INSTRUCTIONS TO FOLLOW » For every line below, output the text exactly and leave out images.

LISTED RECORDS »
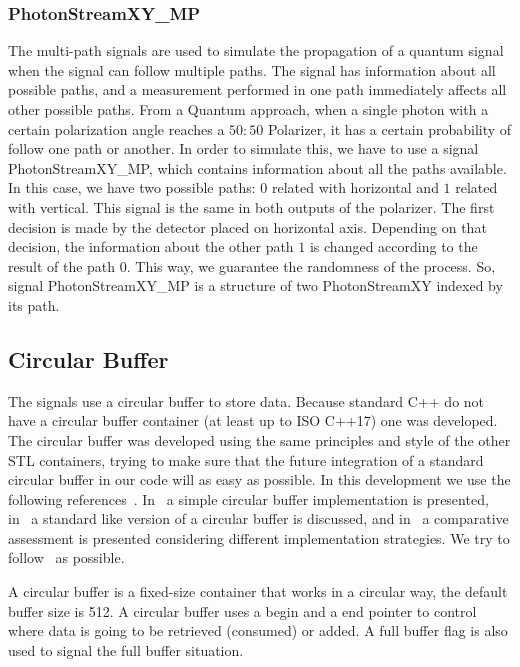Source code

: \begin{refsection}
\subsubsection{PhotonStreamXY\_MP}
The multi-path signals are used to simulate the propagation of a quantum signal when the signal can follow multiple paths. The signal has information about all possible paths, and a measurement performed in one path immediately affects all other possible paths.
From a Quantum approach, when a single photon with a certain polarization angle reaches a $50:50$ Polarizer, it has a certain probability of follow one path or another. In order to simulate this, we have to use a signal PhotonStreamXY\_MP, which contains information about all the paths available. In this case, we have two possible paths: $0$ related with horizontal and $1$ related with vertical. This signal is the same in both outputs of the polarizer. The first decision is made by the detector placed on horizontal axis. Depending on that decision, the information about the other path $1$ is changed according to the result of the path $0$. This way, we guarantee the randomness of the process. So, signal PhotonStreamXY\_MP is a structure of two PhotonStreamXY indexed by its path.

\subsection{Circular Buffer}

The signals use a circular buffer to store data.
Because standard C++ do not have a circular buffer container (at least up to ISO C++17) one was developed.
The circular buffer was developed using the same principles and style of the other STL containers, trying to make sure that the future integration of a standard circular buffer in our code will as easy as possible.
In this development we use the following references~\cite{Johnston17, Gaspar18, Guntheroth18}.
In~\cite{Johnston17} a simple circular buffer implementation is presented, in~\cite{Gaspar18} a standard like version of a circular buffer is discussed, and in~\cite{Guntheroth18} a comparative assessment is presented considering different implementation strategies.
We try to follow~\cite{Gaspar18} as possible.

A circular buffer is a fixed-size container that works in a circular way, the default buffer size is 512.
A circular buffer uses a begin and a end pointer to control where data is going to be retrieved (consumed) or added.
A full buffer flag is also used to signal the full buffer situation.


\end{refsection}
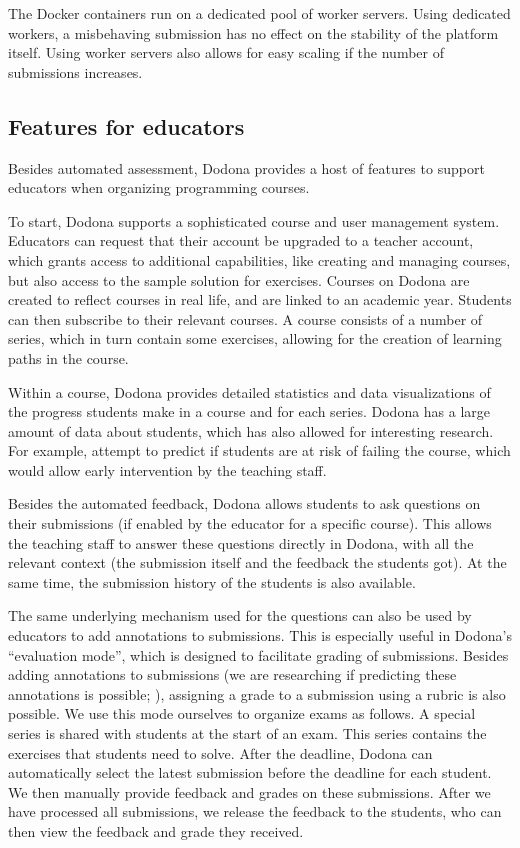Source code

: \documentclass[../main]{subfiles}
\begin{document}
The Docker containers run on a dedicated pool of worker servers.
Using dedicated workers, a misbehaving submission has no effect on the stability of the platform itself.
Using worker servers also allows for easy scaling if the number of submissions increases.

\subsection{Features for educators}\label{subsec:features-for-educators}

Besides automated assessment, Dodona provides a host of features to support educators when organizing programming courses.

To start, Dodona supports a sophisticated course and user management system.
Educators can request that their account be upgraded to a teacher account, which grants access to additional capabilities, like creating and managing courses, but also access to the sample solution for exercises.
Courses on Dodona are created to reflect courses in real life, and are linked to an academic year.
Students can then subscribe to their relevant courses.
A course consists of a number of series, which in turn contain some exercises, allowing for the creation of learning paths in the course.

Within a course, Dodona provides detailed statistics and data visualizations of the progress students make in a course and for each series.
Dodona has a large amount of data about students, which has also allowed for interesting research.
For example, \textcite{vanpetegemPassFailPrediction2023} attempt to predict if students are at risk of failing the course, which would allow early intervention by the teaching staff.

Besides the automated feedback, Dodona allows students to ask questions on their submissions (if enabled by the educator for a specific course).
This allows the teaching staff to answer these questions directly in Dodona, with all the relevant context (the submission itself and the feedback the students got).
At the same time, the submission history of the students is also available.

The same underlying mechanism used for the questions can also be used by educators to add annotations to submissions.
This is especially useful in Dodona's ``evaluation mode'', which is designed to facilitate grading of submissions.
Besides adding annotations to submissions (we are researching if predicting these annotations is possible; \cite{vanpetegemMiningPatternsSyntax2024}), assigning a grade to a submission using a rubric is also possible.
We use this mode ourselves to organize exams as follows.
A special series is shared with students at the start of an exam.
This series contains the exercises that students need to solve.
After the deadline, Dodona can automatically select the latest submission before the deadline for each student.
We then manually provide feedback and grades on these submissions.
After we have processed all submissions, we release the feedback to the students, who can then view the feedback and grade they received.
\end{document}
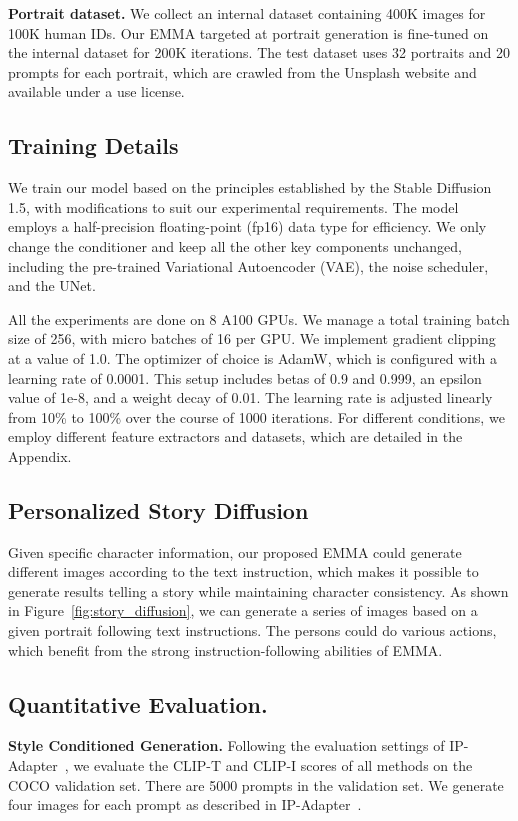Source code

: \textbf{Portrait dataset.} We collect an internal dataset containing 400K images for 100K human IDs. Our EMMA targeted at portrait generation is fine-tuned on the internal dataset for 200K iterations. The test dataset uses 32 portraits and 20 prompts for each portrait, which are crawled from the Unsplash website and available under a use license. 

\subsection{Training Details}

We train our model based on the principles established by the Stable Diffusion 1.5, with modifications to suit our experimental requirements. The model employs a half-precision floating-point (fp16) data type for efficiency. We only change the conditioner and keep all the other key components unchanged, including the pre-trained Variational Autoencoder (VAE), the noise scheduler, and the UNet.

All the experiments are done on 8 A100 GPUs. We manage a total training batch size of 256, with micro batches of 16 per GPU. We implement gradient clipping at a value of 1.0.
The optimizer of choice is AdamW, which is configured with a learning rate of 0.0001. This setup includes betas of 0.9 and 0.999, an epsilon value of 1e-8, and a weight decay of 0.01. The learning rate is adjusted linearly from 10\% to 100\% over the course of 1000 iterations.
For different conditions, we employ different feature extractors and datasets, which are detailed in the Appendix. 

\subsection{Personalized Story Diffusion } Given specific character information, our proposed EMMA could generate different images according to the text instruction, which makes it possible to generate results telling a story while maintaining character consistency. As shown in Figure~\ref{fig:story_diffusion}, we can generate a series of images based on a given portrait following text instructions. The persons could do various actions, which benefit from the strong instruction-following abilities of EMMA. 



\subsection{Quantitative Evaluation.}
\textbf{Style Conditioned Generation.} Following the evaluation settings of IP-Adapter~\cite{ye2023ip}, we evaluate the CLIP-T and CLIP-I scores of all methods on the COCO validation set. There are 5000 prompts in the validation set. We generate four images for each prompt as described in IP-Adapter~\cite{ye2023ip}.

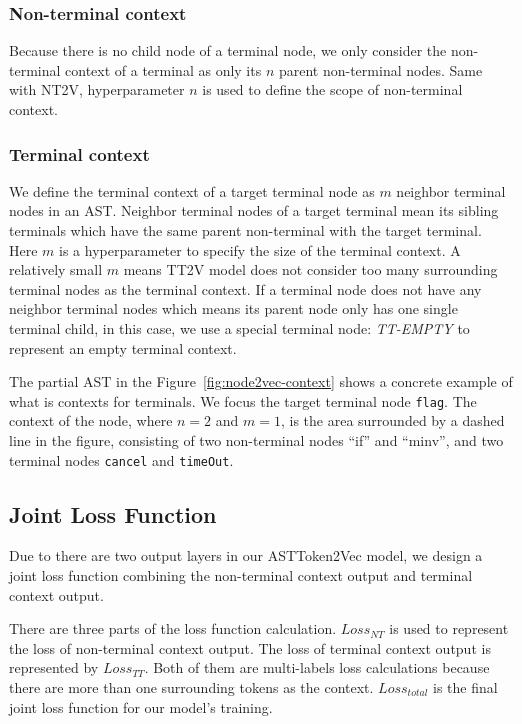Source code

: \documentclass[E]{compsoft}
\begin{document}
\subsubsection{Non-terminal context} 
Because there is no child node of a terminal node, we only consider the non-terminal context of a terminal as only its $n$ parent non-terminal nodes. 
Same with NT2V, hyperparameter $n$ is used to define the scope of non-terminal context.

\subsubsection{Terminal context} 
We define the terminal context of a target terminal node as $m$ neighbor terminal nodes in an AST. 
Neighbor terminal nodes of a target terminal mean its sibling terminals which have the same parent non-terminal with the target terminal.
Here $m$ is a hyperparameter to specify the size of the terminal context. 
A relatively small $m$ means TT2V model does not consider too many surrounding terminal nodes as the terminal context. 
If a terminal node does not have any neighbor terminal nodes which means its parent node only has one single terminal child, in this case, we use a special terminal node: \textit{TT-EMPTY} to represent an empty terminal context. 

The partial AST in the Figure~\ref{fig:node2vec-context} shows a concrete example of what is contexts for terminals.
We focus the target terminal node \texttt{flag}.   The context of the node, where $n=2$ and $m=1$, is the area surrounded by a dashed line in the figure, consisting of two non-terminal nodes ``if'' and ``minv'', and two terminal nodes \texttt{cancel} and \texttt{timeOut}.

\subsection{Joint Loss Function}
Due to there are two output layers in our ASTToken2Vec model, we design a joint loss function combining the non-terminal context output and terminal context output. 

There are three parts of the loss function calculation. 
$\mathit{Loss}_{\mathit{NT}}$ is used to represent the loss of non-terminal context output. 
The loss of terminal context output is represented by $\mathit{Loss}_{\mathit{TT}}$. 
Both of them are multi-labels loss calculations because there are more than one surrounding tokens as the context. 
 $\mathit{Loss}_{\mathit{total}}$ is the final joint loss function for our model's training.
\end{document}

REPLY »
Source code

: \begin{refsection}
\subsubsection{PhotonStreamXY\_MP}
The multi-path signals are used to simulate the propagation of a quantum signal when the signal can follow multiple paths. The signal has information about all possible paths, and a measurement performed in one path immediately affects all other possible paths.
From a Quantum approach, when a single photon with a certain polarization angle reaches a $50:50$ Polarizer, it has a certain probability of follow one path or another. In order to simulate this, we have to use a signal PhotonStreamXY\_MP, which contains information about all the paths available. In this case, we have two possible paths: $0$ related with horizontal and $1$ related with vertical. This signal is the same in both outputs of the polarizer. The first decision is made by the detector placed on horizontal axis. Depending on that decision, the information about the other path $1$ is changed according to the result of the path $0$. This way, we guarantee the randomness of the process. So, signal PhotonStreamXY\_MP is a structure of two PhotonStreamXY indexed by its path.

\subsection{Circular Buffer}

The signals use a circular buffer to store data.
Because standard C++ do not have a circular buffer container (at least up to ISO C++17) one was developed.
The circular buffer was developed using the same principles and style of the other STL containers, trying to make sure that the future integration of a standard circular buffer in our code will as easy as possible.
In this development we use the following references~\cite{Johnston17, Gaspar18, Guntheroth18}.
In~\cite{Johnston17} a simple circular buffer implementation is presented, in~\cite{Gaspar18} a standard like version of a circular buffer is discussed, and in~\cite{Guntheroth18} a comparative assessment is presented considering different implementation strategies.
We try to follow~\cite{Gaspar18} as possible.

A circular buffer is a fixed-size container that works in a circular way, the default buffer size is 512.
A circular buffer uses a begin and a end pointer to control where data is going to be retrieved (consumed) or added.
A full buffer flag is also used to signal the full buffer situation.


\end{refsection}
Source code

: \documentclass[../main]{subfiles}
\begin{document}
The Docker containers run on a dedicated pool of worker servers.
Using dedicated workers, a misbehaving submission has no effect on the stability of the platform itself.
Using worker servers also allows for easy scaling if the number of submissions increases.

\subsection{Features for educators}\label{subsec:features-for-educators}

Besides automated assessment, Dodona provides a host of features to support educators when organizing programming courses.

To start, Dodona supports a sophisticated course and user management system.
Educators can request that their account be upgraded to a teacher account, which grants access to additional capabilities, like creating and managing courses, but also access to the sample solution for exercises.
Courses on Dodona are created to reflect courses in real life, and are linked to an academic year.
Students can then subscribe to their relevant courses.
A course consists of a number of series, which in turn contain some exercises, allowing for the creation of learning paths in the course.

Within a course, Dodona provides detailed statistics and data visualizations of the progress students make in a course and for each series.
Dodona has a large amount of data about students, which has also allowed for interesting research.
For example, \textcite{vanpetegemPassFailPrediction2023} attempt to predict if students are at risk of failing the course, which would allow early intervention by the teaching staff.

Besides the automated feedback, Dodona allows students to ask questions on their submissions (if enabled by the educator for a specific course).
This allows the teaching staff to answer these questions directly in Dodona, with all the relevant context (the submission itself and the feedback the students got).
At the same time, the submission history of the students is also available.

The same underlying mechanism used for the questions can also be used by educators to add annotations to submissions.
This is especially useful in Dodona's ``evaluation mode'', which is designed to facilitate grading of submissions.
Besides adding annotations to submissions (we are researching if predicting these annotations is possible; \cite{vanpetegemMiningPatternsSyntax2024}), assigning a grade to a submission using a rubric is also possible.
We use this mode ourselves to organize exams as follows.
A special series is shared with students at the start of an exam.
This series contains the exercises that students need to solve.
After the deadline, Dodona can automatically select the latest submission before the deadline for each student.
We then manually provide feedback and grades on these submissions.
After we have processed all submissions, we release the feedback to the students, who can then view the feedback and grade they received.
\end{document}
Source code

: \textbf{Portrait dataset.} We collect an internal dataset containing 400K images for 100K human IDs. Our EMMA targeted at portrait generation is fine-tuned on the internal dataset for 200K iterations. The test dataset uses 32 portraits and 20 prompts for each portrait, which are crawled from the Unsplash website and available under a use license. 

\subsection{Training Details}

We train our model based on the principles established by the Stable Diffusion 1.5, with modifications to suit our experimental requirements. The model employs a half-precision floating-point (fp16) data type for efficiency. We only change the conditioner and keep all the other key components unchanged, including the pre-trained Variational Autoencoder (VAE), the noise scheduler, and the UNet.

All the experiments are done on 8 A100 GPUs. We manage a total training batch size of 256, with micro batches of 16 per GPU. We implement gradient clipping at a value of 1.0.
The optimizer of choice is AdamW, which is configured with a learning rate of 0.0001. This setup includes betas of 0.9 and 0.999, an epsilon value of 1e-8, and a weight decay of 0.01. The learning rate is adjusted linearly from 10\% to 100\% over the course of 1000 iterations.
For different conditions, we employ different feature extractors and datasets, which are detailed in the Appendix. 

\subsection{Personalized Story Diffusion } Given specific character information, our proposed EMMA could generate different images according to the text instruction, which makes it possible to generate results telling a story while maintaining character consistency. As shown in Figure~\ref{fig:story_diffusion}, we can generate a series of images based on a given portrait following text instructions. The persons could do various actions, which benefit from the strong instruction-following abilities of EMMA. 



\subsection{Quantitative Evaluation.}
\textbf{Style Conditioned Generation.} Following the evaluation settings of IP-Adapter~\cite{ye2023ip}, we evaluate the CLIP-T and CLIP-I scores of all methods on the COCO validation set. There are 5000 prompts in the validation set. We generate four images for each prompt as described in IP-Adapter~\cite{ye2023ip}.

Source code

: \documentclass[E]{compsoft}
\begin{document}
\subsubsection{Non-terminal context} 
Because there is no child node of a terminal node, we only consider the non-terminal context of a terminal as only its $n$ parent non-terminal nodes. 
Same with NT2V, hyperparameter $n$ is used to define the scope of non-terminal context.

\subsubsection{Terminal context} 
We define the terminal context of a target terminal node as $m$ neighbor terminal nodes in an AST. 
Neighbor terminal nodes of a target terminal mean its sibling terminals which have the same parent non-terminal with the target terminal.
Here $m$ is a hyperparameter to specify the size of the terminal context. 
A relatively small $m$ means TT2V model does not consider too many surrounding terminal nodes as the terminal context. 
If a terminal node does not have any neighbor terminal nodes which means its parent node only has one single terminal child, in this case, we use a special terminal node: \textit{TT-EMPTY} to represent an empty terminal context. 

The partial AST in the Figure~\ref{fig:node2vec-context} shows a concrete example of what is contexts for terminals.
We focus the target terminal node \texttt{flag}.   The context of the node, where $n=2$ and $m=1$, is the area surrounded by a dashed line in the figure, consisting of two non-terminal nodes ``if'' and ``minv'', and two terminal nodes \texttt{cancel} and \texttt{timeOut}.

\subsection{Joint Loss Function}
Due to there are two output layers in our ASTToken2Vec model, we design a joint loss function combining the non-terminal context output and terminal context output. 

There are three parts of the loss function calculation. 
$\mathit{Loss}_{\mathit{NT}}$ is used to represent the loss of non-terminal context output. 
The loss of terminal context output is represented by $\mathit{Loss}_{\mathit{TT}}$. 
Both of them are multi-labels loss calculations because there are more than one surrounding tokens as the context. 
 $\mathit{Loss}_{\mathit{total}}$ is the final joint loss function for our model's training.
\end{document}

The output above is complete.